:: Data to use ::

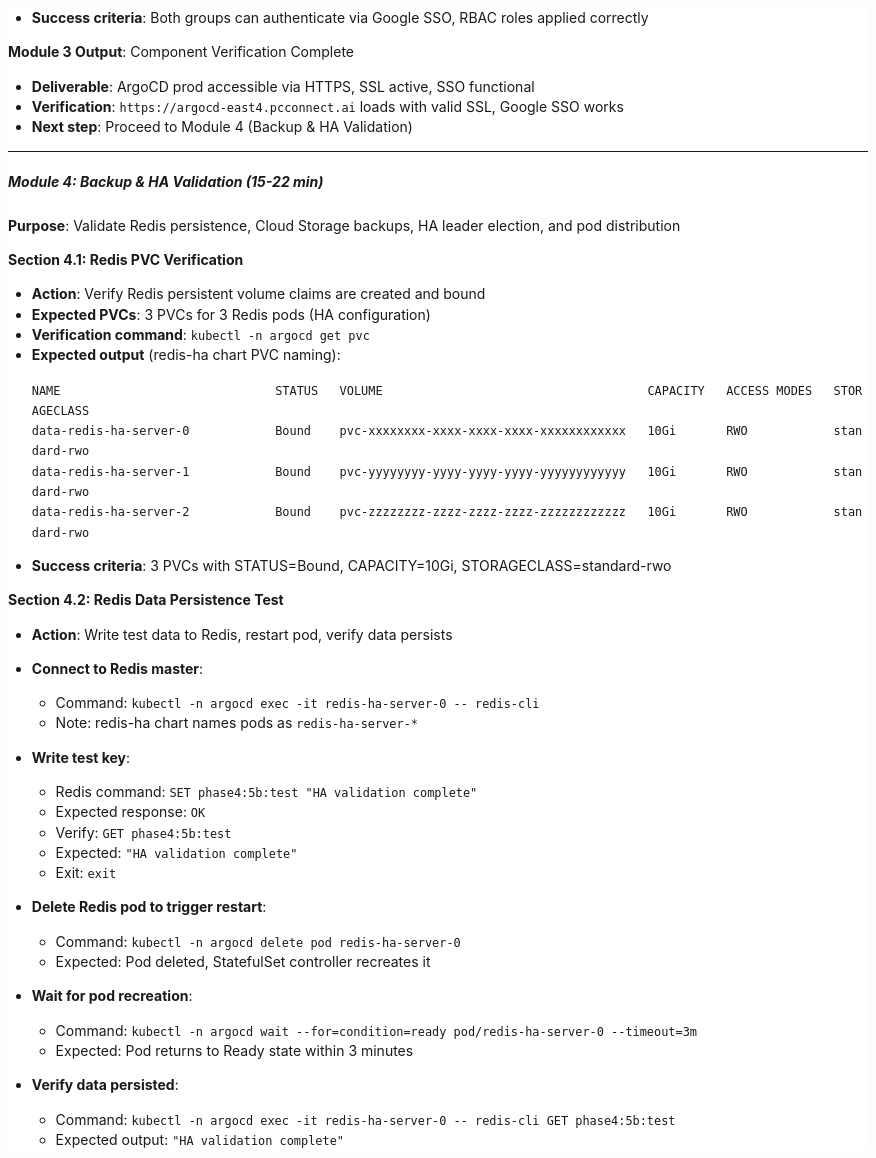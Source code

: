 - **Success criteria**: Both groups can authenticate via Google SSO, RBAC roles applied correctly

**Module 3 Output**: Component Verification Complete
- **Deliverable**: ArgoCD prod accessible via HTTPS, SSL active, SSO functional
- **Verification**: `https://argocd-east4.pcconnect.ai` loads with valid SSL, Google SSO works
- **Next step**: Proceed to Module 4 (Backup & HA Validation)

---

##### Module 4: Backup & HA Validation (15-22 min)

**Purpose**: Validate Redis persistence, Cloud Storage backups, HA leader election, and pod distribution

**Section 4.1: Redis PVC Verification**
- **Action**: Verify Redis persistent volume claims are created and bound
- **Expected PVCs**: 3 PVCs for 3 Redis pods (HA configuration)
- **Verification command**: `kubectl -n argocd get pvc`
- **Expected output** (redis-ha chart PVC naming):
  ```
  NAME                              STATUS   VOLUME                                     CAPACITY   ACCESS MODES   STORAGECLASS
  data-redis-ha-server-0            Bound    pvc-xxxxxxxx-xxxx-xxxx-xxxx-xxxxxxxxxxxx   10Gi       RWO            standard-rwo
  data-redis-ha-server-1            Bound    pvc-yyyyyyyy-yyyy-yyyy-yyyy-yyyyyyyyyyyy   10Gi       RWO            standard-rwo
  data-redis-ha-server-2            Bound    pvc-zzzzzzzz-zzzz-zzzz-zzzz-zzzzzzzzzzzz   10Gi       RWO            standard-rwo
  ```
- **Success criteria**: 3 PVCs with STATUS=Bound, CAPACITY=10Gi, STORAGECLASS=standard-rwo

**Section 4.2: Redis Data Persistence Test**
- **Action**: Write test data to Redis, restart pod, verify data persists
- **Connect to Redis master**:
  - Command: `kubectl -n argocd exec -it redis-ha-server-0 -- redis-cli`
  - Note: redis-ha chart names pods as `redis-ha-server-*`
- **Write test key**:
  - Redis command: `SET phase4:5b:test "HA validation complete"`
  - Expected response: `OK`
  - Verify: `GET phase4:5b:test`
  - Expected: `"HA validation complete"`
  - Exit: `exit`

- **Delete Redis pod to trigger restart**:
  - Command: `kubectl -n argocd delete pod redis-ha-server-0`
  - Expected: Pod deleted, StatefulSet controller recreates it

- **Wait for pod recreation**:
  - Command: `kubectl -n argocd wait --for=condition=ready pod/redis-ha-server-0 --timeout=3m`
  - Expected: Pod returns to Ready state within 3 minutes

- **Verify data persisted**:
  - Command: `kubectl -n argocd exec -it redis-ha-server-0 -- redis-cli GET phase4:5b:test`
  - Expected output: `"HA validation complete"`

:::

_Task brief_. Print every record exactly, without the pictures.

_Output below_.
Source code

: - **Success criteria**: Both groups can authenticate via Google SSO, RBAC roles applied correctly

**Module 3 Output**: Component Verification Complete
- **Deliverable**: ArgoCD prod accessible via HTTPS, SSL active, SSO functional
- **Verification**: `https://argocd-east4.pcconnect.ai` loads with valid SSL, Google SSO works
- **Next step**: Proceed to Module 4 (Backup & HA Validation)

---

##### Module 4: Backup & HA Validation (15-22 min)

**Purpose**: Validate Redis persistence, Cloud Storage backups, HA leader election, and pod distribution

**Section 4.1: Redis PVC Verification**
- **Action**: Verify Redis persistent volume claims are created and bound
- **Expected PVCs**: 3 PVCs for 3 Redis pods (HA configuration)
- **Verification command**: `kubectl -n argocd get pvc`
- **Expected output** (redis-ha chart PVC naming):
  ```
  NAME                              STATUS   VOLUME                                     CAPACITY   ACCESS MODES   STORAGECLASS
  data-redis-ha-server-0            Bound    pvc-xxxxxxxx-xxxx-xxxx-xxxx-xxxxxxxxxxxx   10Gi       RWO            standard-rwo
  data-redis-ha-server-1            Bound    pvc-yyyyyyyy-yyyy-yyyy-yyyy-yyyyyyyyyyyy   10Gi       RWO            standard-rwo
  data-redis-ha-server-2            Bound    pvc-zzzzzzzz-zzzz-zzzz-zzzz-zzzzzzzzzzzz   10Gi       RWO            standard-rwo
  ```
- **Success criteria**: 3 PVCs with STATUS=Bound, CAPACITY=10Gi, STORAGECLASS=standard-rwo

**Section 4.2: Redis Data Persistence Test**
- **Action**: Write test data to Redis, restart pod, verify data persists
- **Connect to Redis master**:
  - Command: `kubectl -n argocd exec -it redis-ha-server-0 -- redis-cli`
  - Note: redis-ha chart names pods as `redis-ha-server-*`
- **Write test key**:
  - Redis command: `SET phase4:5b:test "HA validation complete"`
  - Expected response: `OK`
  - Verify: `GET phase4:5b:test`
  - Expected: `"HA validation complete"`
  - Exit: `exit`

- **Delete Redis pod to trigger restart**:
  - Command: `kubectl -n argocd delete pod redis-ha-server-0`
  - Expected: Pod deleted, StatefulSet controller recreates it

- **Wait for pod recreation**:
  - Command: `kubectl -n argocd wait --for=condition=ready pod/redis-ha-server-0 --timeout=3m`
  - Expected: Pod returns to Ready state within 3 minutes

- **Verify data persisted**:
  - Command: `kubectl -n argocd exec -it redis-ha-server-0 -- redis-cli GET phase4:5b:test`
  - Expected output: `"HA validation complete"`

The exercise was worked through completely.